Tokenizing Text
Description
This activity converts column values into tokens and applies transformations based on user specifications. Transformations can include clearing stop words, stemming words, and sorting words.
Input
Data only
Output
Transformed data
Configuration Fields
- Column Names The columns containing text data to tokenize.
- Option Mode The tokenization mode.
- Options
JSON
,One token per row
,One token per column
- Options
- Output Column The column where the tokenized text will be stored.
- Include Original If enabled, the input columns will be retained along with the transformed column.
- Clear Stop Words If enabled, common stop words (such as “and”, “the”, “is”) will be removed.
- Stem Words If enabled, words will be reduced to their root form (e.g., “running” → “run”).
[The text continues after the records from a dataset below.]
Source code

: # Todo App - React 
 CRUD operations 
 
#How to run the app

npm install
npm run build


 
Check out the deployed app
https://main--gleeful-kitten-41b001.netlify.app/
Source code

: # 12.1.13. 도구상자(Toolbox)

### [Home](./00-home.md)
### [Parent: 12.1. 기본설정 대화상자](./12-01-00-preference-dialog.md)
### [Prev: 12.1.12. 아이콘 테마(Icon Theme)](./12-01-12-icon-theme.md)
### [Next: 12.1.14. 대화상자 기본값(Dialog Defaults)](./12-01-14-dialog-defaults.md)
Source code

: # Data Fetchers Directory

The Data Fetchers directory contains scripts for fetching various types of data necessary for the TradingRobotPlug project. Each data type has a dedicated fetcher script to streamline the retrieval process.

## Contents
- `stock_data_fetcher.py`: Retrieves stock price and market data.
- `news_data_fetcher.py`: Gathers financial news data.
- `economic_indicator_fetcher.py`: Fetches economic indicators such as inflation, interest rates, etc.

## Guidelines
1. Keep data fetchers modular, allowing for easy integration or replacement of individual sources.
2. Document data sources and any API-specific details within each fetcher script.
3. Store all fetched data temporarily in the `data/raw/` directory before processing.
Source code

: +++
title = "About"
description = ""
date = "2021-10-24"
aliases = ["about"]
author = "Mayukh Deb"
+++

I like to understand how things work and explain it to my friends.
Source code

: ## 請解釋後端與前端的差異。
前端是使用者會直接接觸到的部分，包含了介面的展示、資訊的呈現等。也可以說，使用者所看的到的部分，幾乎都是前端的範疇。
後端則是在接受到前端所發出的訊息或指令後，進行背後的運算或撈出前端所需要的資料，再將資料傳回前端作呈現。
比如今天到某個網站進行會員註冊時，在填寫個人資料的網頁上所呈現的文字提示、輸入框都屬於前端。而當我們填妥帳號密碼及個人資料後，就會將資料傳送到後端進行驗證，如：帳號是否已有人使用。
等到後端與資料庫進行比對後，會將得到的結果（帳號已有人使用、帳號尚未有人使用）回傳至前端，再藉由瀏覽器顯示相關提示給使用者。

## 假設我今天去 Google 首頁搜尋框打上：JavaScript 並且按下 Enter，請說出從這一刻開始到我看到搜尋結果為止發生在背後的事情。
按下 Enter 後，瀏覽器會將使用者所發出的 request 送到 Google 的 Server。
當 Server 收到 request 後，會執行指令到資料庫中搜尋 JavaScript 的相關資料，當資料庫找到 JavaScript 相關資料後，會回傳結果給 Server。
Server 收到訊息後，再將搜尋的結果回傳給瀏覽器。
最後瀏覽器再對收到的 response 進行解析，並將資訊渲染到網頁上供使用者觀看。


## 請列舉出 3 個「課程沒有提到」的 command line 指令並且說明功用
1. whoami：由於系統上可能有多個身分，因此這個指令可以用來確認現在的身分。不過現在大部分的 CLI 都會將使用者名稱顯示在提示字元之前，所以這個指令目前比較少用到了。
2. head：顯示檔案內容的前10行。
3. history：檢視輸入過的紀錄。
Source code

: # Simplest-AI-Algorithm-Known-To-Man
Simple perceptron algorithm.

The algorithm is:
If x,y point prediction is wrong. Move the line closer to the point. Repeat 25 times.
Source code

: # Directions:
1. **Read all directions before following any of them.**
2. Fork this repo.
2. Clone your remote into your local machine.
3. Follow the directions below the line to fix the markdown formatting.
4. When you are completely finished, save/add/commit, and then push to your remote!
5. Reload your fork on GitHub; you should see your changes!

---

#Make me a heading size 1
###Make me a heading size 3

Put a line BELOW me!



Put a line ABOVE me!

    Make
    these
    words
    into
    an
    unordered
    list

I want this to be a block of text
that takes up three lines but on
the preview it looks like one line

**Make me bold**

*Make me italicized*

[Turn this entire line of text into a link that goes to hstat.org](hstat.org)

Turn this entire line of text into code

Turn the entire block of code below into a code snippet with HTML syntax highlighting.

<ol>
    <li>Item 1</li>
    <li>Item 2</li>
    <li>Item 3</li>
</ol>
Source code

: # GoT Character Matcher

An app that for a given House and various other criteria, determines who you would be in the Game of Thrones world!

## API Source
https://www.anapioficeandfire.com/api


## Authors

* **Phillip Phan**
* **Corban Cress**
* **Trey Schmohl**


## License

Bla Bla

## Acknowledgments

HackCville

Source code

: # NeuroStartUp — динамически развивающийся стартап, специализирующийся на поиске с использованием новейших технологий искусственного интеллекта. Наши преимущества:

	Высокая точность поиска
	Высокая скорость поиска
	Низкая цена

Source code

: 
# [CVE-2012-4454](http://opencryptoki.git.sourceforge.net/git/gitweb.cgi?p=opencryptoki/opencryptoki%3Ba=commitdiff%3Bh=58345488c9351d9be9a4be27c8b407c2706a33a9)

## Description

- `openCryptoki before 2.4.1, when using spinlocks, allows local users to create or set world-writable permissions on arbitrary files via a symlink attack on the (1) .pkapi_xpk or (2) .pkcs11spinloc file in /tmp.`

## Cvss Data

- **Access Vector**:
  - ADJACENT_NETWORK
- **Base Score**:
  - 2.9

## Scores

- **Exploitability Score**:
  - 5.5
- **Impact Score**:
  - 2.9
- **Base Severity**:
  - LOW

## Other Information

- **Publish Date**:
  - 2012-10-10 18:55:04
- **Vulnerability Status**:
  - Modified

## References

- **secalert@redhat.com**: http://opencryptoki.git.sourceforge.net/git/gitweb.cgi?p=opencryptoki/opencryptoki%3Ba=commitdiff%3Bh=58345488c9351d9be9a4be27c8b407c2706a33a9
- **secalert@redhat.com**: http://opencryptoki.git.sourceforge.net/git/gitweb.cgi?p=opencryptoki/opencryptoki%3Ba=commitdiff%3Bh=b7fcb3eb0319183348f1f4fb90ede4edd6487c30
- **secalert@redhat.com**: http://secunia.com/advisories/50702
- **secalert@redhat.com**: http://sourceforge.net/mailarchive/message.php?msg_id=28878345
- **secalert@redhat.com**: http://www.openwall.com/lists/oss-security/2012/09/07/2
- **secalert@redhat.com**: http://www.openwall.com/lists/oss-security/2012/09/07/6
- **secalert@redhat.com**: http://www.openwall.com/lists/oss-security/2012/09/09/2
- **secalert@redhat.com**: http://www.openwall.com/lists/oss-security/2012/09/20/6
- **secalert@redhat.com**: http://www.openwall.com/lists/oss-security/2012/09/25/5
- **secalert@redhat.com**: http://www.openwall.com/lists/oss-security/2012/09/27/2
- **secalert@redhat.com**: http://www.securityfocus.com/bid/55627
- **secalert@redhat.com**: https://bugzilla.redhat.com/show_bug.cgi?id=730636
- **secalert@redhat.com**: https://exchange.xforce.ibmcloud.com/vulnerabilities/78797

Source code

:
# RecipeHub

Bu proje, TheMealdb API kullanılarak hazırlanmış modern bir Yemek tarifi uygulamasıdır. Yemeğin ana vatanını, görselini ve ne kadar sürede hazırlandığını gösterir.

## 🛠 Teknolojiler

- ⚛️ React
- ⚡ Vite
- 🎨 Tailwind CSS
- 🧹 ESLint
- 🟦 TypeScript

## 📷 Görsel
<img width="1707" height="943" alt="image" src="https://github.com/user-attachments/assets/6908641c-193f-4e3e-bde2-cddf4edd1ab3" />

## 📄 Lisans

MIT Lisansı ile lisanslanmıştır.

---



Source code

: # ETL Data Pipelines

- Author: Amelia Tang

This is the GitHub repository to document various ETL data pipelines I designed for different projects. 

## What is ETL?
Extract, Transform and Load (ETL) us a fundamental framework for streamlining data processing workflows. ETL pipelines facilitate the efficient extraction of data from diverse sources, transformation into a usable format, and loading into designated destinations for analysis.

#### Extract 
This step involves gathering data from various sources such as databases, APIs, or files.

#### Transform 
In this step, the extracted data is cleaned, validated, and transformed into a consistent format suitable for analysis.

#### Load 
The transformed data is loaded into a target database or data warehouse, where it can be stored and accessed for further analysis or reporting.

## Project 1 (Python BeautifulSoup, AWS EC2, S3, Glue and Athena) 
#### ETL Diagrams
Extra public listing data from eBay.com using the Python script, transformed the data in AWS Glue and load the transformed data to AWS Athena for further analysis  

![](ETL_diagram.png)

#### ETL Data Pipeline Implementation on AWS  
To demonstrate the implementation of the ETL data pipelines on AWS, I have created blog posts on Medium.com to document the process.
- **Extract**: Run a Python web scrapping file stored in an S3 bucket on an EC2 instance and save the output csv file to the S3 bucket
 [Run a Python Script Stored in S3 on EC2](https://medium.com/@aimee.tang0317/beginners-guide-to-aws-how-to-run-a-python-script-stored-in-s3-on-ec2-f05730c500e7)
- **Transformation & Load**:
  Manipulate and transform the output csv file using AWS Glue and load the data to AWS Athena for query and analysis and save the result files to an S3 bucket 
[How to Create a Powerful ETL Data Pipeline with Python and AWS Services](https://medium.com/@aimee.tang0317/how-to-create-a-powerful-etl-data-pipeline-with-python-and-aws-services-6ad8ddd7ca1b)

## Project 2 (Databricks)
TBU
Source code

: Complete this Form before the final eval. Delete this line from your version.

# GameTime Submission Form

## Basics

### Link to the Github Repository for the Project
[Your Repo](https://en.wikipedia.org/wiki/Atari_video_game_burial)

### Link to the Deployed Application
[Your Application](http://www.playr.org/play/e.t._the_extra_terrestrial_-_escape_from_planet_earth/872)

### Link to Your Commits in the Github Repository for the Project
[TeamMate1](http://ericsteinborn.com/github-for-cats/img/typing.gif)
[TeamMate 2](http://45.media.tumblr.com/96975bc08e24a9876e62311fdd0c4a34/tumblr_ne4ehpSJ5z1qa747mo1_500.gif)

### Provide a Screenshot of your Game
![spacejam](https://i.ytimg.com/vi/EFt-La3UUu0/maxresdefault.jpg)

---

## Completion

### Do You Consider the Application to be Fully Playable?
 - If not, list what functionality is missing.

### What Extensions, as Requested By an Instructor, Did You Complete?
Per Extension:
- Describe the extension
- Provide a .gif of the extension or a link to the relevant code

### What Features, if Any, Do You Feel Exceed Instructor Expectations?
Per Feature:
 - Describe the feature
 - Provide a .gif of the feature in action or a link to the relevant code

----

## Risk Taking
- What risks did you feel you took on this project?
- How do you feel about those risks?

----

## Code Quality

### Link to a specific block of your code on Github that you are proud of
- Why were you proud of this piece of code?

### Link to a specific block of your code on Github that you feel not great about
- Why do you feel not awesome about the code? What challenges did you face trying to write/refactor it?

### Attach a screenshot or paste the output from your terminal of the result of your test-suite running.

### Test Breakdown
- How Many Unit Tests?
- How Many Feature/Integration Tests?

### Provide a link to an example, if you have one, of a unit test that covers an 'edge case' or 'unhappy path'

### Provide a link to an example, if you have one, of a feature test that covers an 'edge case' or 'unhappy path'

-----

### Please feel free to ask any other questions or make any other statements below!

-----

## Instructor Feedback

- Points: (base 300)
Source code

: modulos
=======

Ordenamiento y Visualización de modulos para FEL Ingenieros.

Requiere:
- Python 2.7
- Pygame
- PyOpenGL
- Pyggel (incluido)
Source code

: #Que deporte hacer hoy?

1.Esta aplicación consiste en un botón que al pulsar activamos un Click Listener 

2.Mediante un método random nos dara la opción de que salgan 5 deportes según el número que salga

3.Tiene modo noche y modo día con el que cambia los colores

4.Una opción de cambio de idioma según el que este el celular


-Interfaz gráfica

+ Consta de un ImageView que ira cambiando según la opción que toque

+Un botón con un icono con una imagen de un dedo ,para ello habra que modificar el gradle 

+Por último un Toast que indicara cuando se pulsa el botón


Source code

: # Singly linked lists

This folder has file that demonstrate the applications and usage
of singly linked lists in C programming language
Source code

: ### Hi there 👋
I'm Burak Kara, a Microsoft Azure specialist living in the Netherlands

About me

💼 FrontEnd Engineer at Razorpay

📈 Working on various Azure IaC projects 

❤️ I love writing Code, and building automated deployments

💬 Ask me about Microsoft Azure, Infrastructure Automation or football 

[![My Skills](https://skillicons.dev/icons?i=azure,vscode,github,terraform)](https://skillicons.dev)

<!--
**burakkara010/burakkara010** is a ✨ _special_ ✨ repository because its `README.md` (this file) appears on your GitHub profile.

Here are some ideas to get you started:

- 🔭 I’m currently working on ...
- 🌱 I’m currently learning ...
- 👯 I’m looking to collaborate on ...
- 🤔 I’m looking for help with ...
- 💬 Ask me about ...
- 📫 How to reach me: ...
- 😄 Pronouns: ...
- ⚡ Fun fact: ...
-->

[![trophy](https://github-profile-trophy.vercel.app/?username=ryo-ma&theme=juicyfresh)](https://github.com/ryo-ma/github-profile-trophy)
- Sort Words If enabled, words in the column will be sorted alphabetically.
Sample Input
ID | TextColumn |
---|---|
1 | This is a sample text. |
2 | Tokenizing helps in NLP tasks. |
Sample Configuration
Sample Output
With One token per row
mode
ID | TextColumn | TokenizedText |
---|---|---|
1 | This is a sample text. | sample |
1 | This is a sample text. | text |
2 | Tokenizing helps in NLP tasks. | tokenizing |
2 | Tokenizing helps in NLP tasks. | helps |
2 | Tokenizing helps in NLP tasks. | NLP |
2 | Tokenizing helps in NLP tasks. | tasks |
With One token per column
mode
ID | TextColumn | TokenizedText1 | TokenizedText2 | TokenizedText3 | TokenizedText4 |
---|---|---|---|---|---|
1 | This is a sample text. | sample | text | ||
2 | Tokenizing helps in NLP tasks. | tokenizing | helps | NLP | tasks |